2. Parallel accelerated operations
- Starting Parallel Services: Run in a terminal
python start_launchers.py --launcher_save_path "LLMGraph/llms/launcher_info.json"
The - operate: In another terminal, run
python main.py --task tweets --config "small" --build --launcher_save_path "LLMGraph/llms/launcher_info.json"
The - dominance: 90.41 TP3T speedup for large-scale graph generation.
3. Figure structure validation
- Run the evaluation script::
- Social Networking:
python evaluate/social/main.py
The - Movie Network:
python evaluate/movie/main.py
The - Citing the Web:
python evaluate/article/main.py
The
- Social Networking:
- Analysis of results: Generate reports showing macroscopic features (e.g., power-law distributions) and microstructures (lifting 11%) of the graph.
operating skill
- debug mode: Running with a single port (e.g.
--launcher_save_path "LLMGraph/llms/launcher_info_none.json"
) to facilitate troubleshooting. - Customized Functions: Modification
main.py
or configuration files to adjust model parameters or graph generation rules. - View Help: Run
python main.py --help
Get command details.
caveat
- Ensure that the API key is valid, otherwise the program will not be able to call the big model.
- Large-scale graph generation requires a high-performance computer with at least 16GB of RAM recommended.
- The project is continuously updated, check GitHub regularly for the latest version.
application scenario
- Social Media Analytics
Modeling user interactions and generating attention networks to help research impact propagation. - E-commerce recommendation study
Optimizing recommender system design through user-item interaction graphs. - Academic Citation Network
Generate citation maps of papers and analyze research trends and scholarly relationships. - A sociological experiment
Using simulated data to study human behavioral patterns and explore the laws of network evolution.
QA
- How big a graph can GraphAgent generate?

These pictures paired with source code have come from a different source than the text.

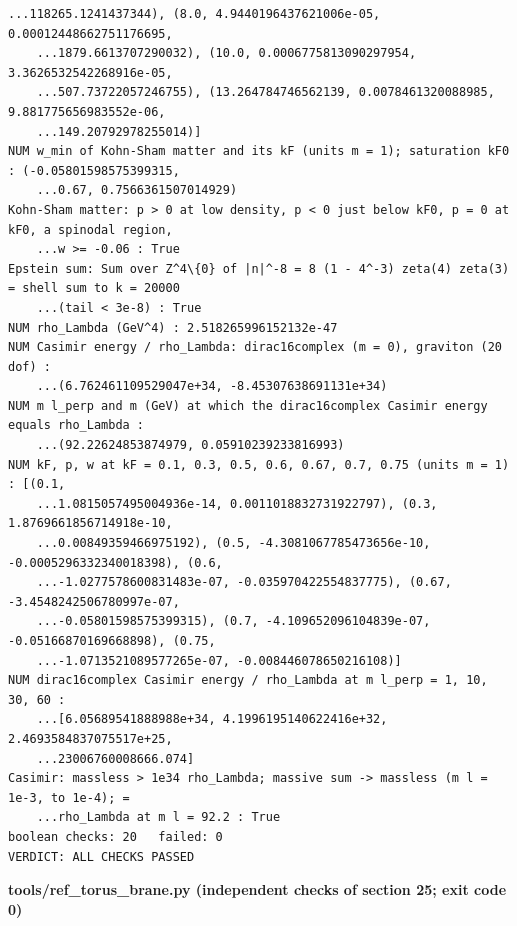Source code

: \documentclass[10pt,a4paper]{article}
\begin{document}
\begin{Verbatim}[fontsize=\small,frame=single,framesep=2mm]
    ...118265.1241437344), (8.0, 4.9440196437621006e-05, 0.00012448662751176695,
    ...1879.6613707290032), (10.0, 0.0006775813090297954, 3.3626532542268916e-05,
    ...507.73722057246755), (13.264784746562139, 0.0078461320088985, 9.881775656983552e-06,
    ...149.20792978255014)]
NUM w_min of Kohn-Sham matter and its kF (units m = 1); saturation kF0 : (-0.05801598575399315,
    ...0.67, 0.7566361507014929)
Kohn-Sham matter: p > 0 at low density, p < 0 just below kF0, p = 0 at kF0, a spinodal region,
    ...w >= -0.06 : True
Epstein sum: Sum over Z^4\{0} of |n|^-8 = 8 (1 - 4^-3) zeta(4) zeta(3) = shell sum to k = 20000
    ...(tail < 3e-8) : True
NUM rho_Lambda (GeV^4) : 2.518265996152132e-47
NUM Casimir energy / rho_Lambda: dirac16complex (m = 0), graviton (20 dof) :
    ...(6.762461109529047e+34, -8.45307638691131e+34)
NUM m l_perp and m (GeV) at which the dirac16complex Casimir energy equals rho_Lambda :
    ...(92.22624853874979, 0.05910239233816993)
NUM kF, p, w at kF = 0.1, 0.3, 0.5, 0.6, 0.67, 0.7, 0.75 (units m = 1) : [(0.1,
    ...1.0815057495004936e-14, 0.0011018832731922797), (0.3, 1.8769661856714918e-10,
    ...0.00849359466975192), (0.5, -4.3081067785473656e-10, -0.0005296332340018398), (0.6,
    ...-1.0277578600831483e-07, -0.035970422554837775), (0.67, -3.4548242506780997e-07,
    ...-0.05801598575399315), (0.7, -4.109652096104839e-07, -0.05166870169668898), (0.75,
    ...-1.0713521089577265e-07, -0.008446078650216108)]
NUM dirac16complex Casimir energy / rho_Lambda at m l_perp = 1, 10, 30, 60 :
    ...[6.05689541888988e+34, 4.1996195140622416e+32, 2.4693584837075517e+25,
    ...23006760008666.074]
Casimir: massless > 1e34 rho_Lambda; massive sum -> massless (m l = 1e-3, to 1e-4); =
    ...rho_Lambda at m l = 92.2 : True
boolean checks: 20   failed: 0
VERDICT: ALL CHECKS PASSED
\end{Verbatim}
\textbf{tools/ref\_torus\_brane.py (independent checks of section 25; exit code 0)}
\end{document}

Supports large-scale graphs with 100,000 nodes or 10 million edges, which are fast and can be accelerated in parallel. - Do I have to pay for it?
The framework is free, but calling large models may require an API fee (e.g. OpenAI). - Is Chinese data available?
Yes, both Chinese and English are supported as long as they are in text format. - What about runtime errors?
Check the Python version, dependency installation, and API configuration, or ask for help at GitHub Issues.